═════ INFORMATION PROVIDED ═════
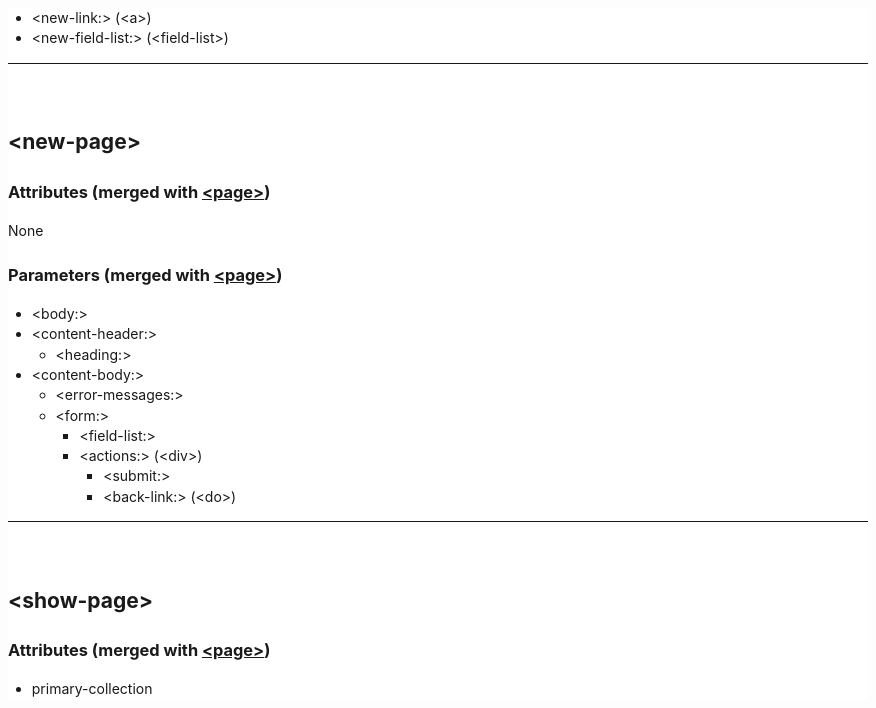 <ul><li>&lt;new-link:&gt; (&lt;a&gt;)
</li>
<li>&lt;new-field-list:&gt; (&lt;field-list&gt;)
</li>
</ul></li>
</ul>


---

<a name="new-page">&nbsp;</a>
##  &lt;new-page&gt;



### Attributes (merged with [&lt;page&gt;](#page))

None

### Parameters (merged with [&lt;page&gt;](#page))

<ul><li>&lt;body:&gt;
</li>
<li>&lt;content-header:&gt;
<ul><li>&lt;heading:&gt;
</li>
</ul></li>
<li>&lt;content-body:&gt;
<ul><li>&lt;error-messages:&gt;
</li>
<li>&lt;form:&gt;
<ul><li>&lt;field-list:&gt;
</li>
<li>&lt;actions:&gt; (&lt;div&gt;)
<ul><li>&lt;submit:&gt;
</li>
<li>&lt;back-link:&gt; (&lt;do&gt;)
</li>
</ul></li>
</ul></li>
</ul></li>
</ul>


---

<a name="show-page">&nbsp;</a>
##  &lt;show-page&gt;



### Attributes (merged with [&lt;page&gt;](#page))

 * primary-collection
═════
═════ INFORMATION PROVIDED ═════
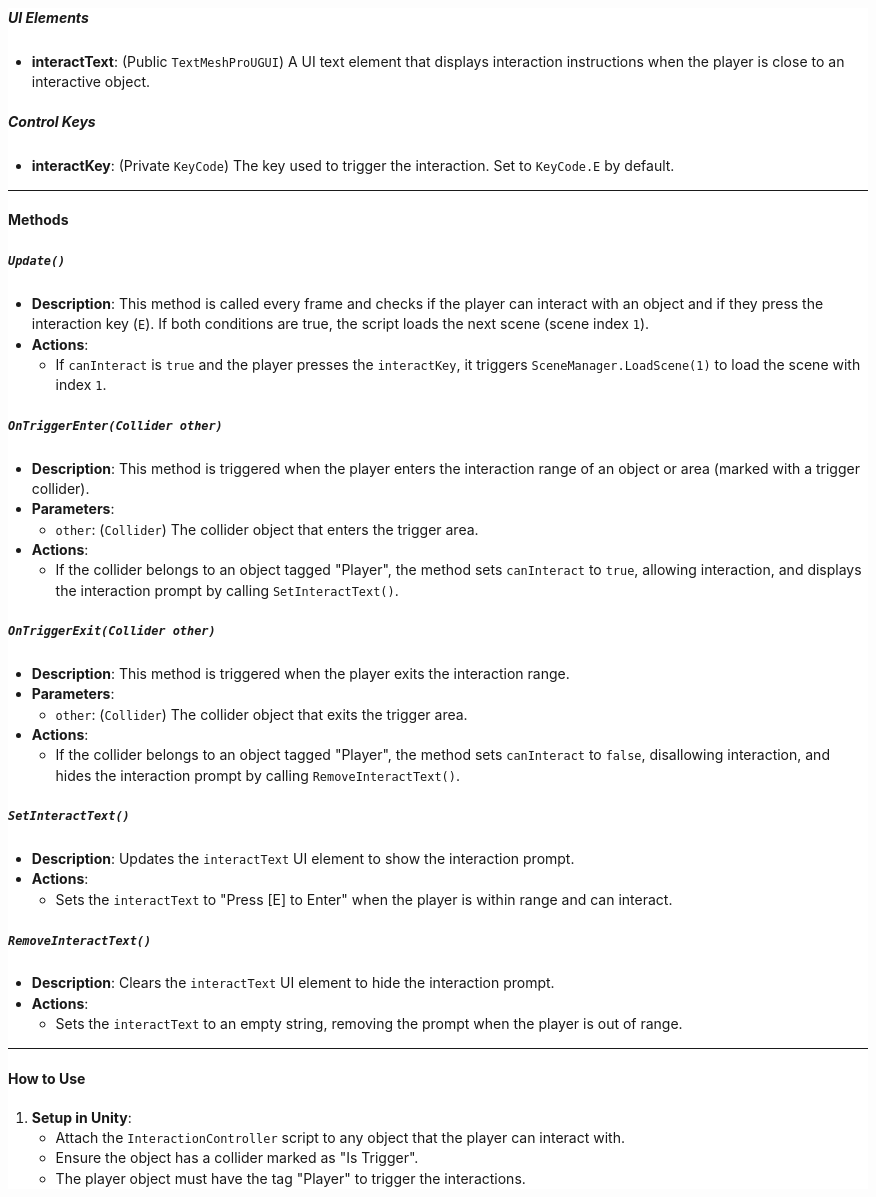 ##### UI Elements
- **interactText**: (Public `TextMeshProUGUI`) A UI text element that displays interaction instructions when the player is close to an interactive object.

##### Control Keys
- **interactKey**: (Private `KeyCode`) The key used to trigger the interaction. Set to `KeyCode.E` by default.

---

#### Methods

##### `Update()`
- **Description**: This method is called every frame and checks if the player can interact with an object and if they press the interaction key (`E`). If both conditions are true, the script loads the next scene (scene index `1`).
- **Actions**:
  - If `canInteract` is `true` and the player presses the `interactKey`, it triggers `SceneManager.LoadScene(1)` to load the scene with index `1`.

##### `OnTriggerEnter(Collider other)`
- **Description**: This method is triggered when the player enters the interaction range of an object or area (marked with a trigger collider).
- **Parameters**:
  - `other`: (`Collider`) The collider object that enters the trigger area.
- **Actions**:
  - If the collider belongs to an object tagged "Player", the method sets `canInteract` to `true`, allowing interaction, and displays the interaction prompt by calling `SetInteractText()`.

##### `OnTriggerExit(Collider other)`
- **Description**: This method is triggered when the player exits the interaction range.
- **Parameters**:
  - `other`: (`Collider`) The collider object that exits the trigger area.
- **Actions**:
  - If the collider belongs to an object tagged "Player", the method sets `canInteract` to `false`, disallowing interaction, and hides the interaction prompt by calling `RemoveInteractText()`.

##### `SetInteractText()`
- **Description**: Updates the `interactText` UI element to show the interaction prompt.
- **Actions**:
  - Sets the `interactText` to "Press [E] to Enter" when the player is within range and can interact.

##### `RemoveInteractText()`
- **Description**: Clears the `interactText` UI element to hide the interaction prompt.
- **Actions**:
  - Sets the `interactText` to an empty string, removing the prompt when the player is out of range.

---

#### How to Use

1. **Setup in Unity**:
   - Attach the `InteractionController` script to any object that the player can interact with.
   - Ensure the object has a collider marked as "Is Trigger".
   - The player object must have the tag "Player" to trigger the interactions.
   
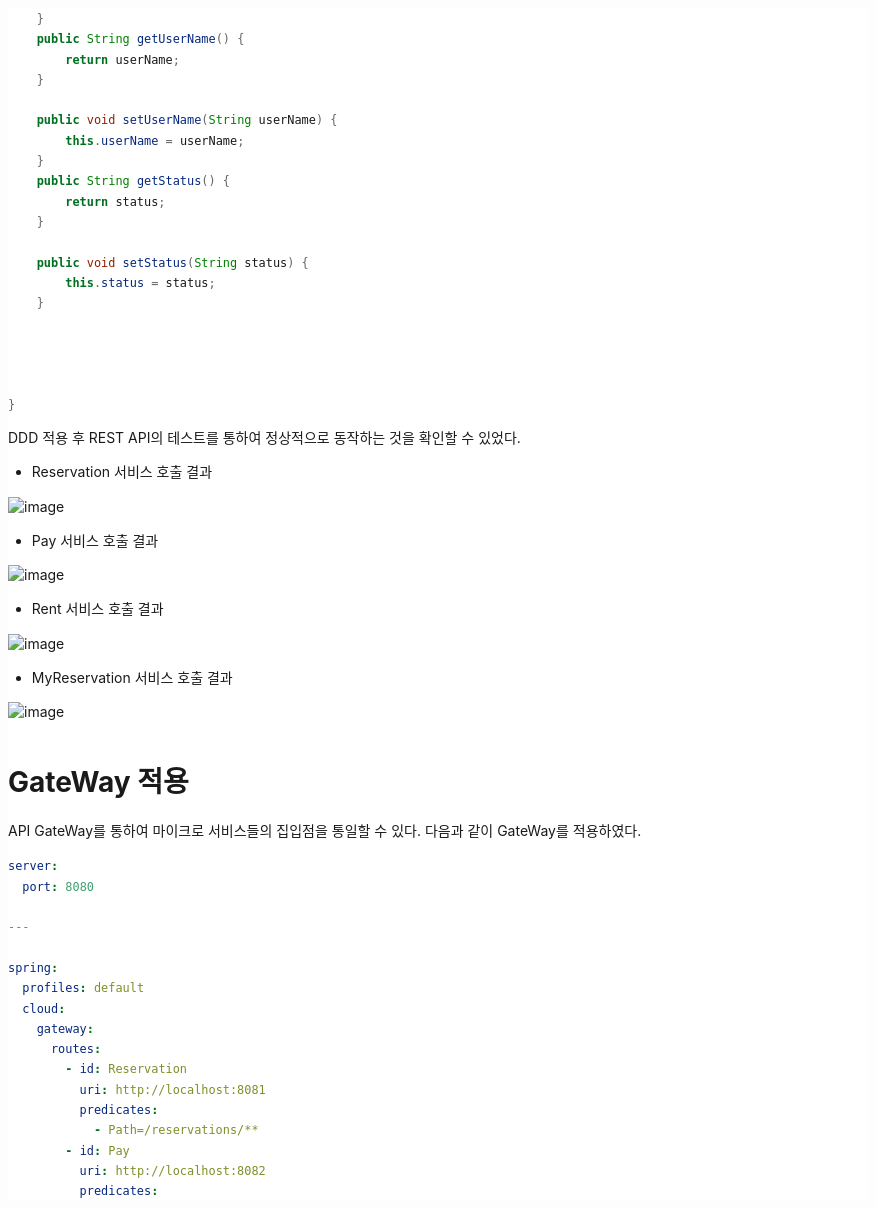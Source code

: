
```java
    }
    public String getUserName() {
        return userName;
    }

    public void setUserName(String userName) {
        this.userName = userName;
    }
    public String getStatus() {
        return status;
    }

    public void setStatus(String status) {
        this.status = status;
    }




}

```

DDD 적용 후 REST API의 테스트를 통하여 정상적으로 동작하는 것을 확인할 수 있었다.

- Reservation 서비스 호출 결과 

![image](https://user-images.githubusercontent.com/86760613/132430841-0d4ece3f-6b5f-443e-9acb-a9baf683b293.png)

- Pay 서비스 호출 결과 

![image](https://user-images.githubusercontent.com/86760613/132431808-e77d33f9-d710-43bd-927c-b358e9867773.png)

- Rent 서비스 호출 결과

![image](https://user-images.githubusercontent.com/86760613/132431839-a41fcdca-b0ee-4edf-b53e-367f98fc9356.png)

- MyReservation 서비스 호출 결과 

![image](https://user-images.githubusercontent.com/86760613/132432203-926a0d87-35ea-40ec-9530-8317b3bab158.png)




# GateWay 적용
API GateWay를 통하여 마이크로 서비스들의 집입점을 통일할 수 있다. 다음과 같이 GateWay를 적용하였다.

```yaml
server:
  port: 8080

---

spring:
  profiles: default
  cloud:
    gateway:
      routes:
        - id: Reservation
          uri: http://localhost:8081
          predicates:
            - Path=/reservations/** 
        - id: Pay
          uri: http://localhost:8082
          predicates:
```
═════
REQUIRED WORK –
With the pictures omitted, copy exactly the lines of the listing above starting at the line containing "<ul><li>&lt;new-link:&gt; (&lt;a&gt;)" and ending at the line containing "<li>&lt;back-link:&gt; (&lt;do&gt;)", both included.

OUTPUT –
 <ul><li>&lt;new-link:&gt; (&lt;a&gt;)
</li>
<li>&lt;new-field-list:&gt; (&lt;field-list&gt;)
</li>
</ul></li>
</ul>


---

<a name="new-page">&nbsp;</a>
##  &lt;new-page&gt;



### Attributes (merged with [&lt;page&gt;](#page))

None

### Parameters (merged with [&lt;page&gt;](#page))

<ul><li>&lt;body:&gt;
</li>
<li>&lt;content-header:&gt;
<ul><li>&lt;heading:&gt;
</li>
</ul></li>
<li>&lt;content-body:&gt;
<ul><li>&lt;error-messages:&gt;
</li>
<li>&lt;form:&gt;
<ul><li>&lt;field-list:&gt;
</li>
<li>&lt;actions:&gt; (&lt;div&gt;)
<ul><li>&lt;submit:&gt;
</li>
<li>&lt;back-link:&gt; (&lt;do&gt;)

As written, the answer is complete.